Düren: Wenn Träume zur Bedrohung werden

Düren: Wenn Träume zur Bedrohung werden

Traumalarm im Schlummerland: Prinz Schlafittrich wird Nacht für Nacht von bösen Träumen geplagt. Das ist, gelinde gesagt, eine Bedrohung von revolutionärem Ausmaß für den Staat von König Schlafons, in dem nichts über die harmonische Nachtruhe geht.
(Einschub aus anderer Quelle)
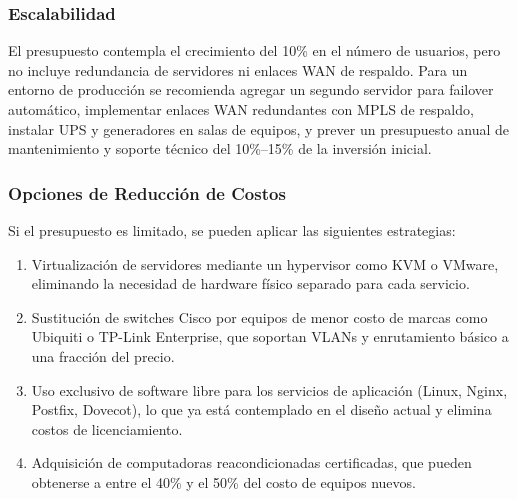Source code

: \subsubsection{Escalabilidad}

El presupuesto contempla el crecimiento del 10\% en el número de usuarios,
pero no incluye redundancia de servidores ni enlaces WAN de respaldo. Para
un entorno de producción se recomienda agregar un segundo servidor para
failover automático, implementar enlaces WAN redundantes con MPLS de respaldo,
instalar UPS y generadores en salas de equipos, y prever un presupuesto anual
de mantenimiento y soporte técnico del 10\%--15\% de la inversión inicial.

\subsubsection{Opciones de Reducción de Costos}

Si el presupuesto es limitado, se pueden aplicar las siguientes estrategias:

\begin{enumerate}
\item Virtualización de servidores mediante un hypervisor como KVM o VMware,
eliminando la necesidad de hardware físico separado para cada servicio.
\item Sustitución de switches Cisco por equipos de menor costo de marcas como
Ubiquiti o TP-Link Enterprise, que soportan VLANs y enrutamiento básico a una
fracción del precio.
\item Uso exclusivo de software libre para los servicios de aplicación (Linux,
Nginx, Postfix, Dovecot), lo que ya está contemplado en el diseño actual y
elimina costos de licenciamiento.
\item Adquisición de computadoras reacondicionadas certificadas, que pueden
obtenerse a entre el 40\% y el 50\% del costo de equipos nuevos.
\end{enumerate}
Was, wenn die Alpträume seines Sohnes um sich greifen und andere Bürger seines Königreiches befallen? Ein klarer Fall für den Sonderbeauftragten für Schlafpoesie, den Chef der Schlummerschutztruppen, den Abteilungsleiter Schlemmen und Schmausen sowie den Minister für Traumreisen. Der Berater des Königs vereint alle diese wichtigen Ämter in sich und scheint damit wohl eindeutig überlastet, auf jeden Fall ist eine Lösung des Problems in weiter Ferne.

So macht sich König Schlafons denn selber auf eine Reise durch sein Reich, um ein Heilmittel für seinen Sohn zu finden. Was ihm alles auf seiner schwierigen Suche widerfuhr, das konnten rund 600 Kinder im ausverkauften Haus der Stadt miterleben. Dort zeigte das Landestheater Neuss das Stück „Traumfresserchen”.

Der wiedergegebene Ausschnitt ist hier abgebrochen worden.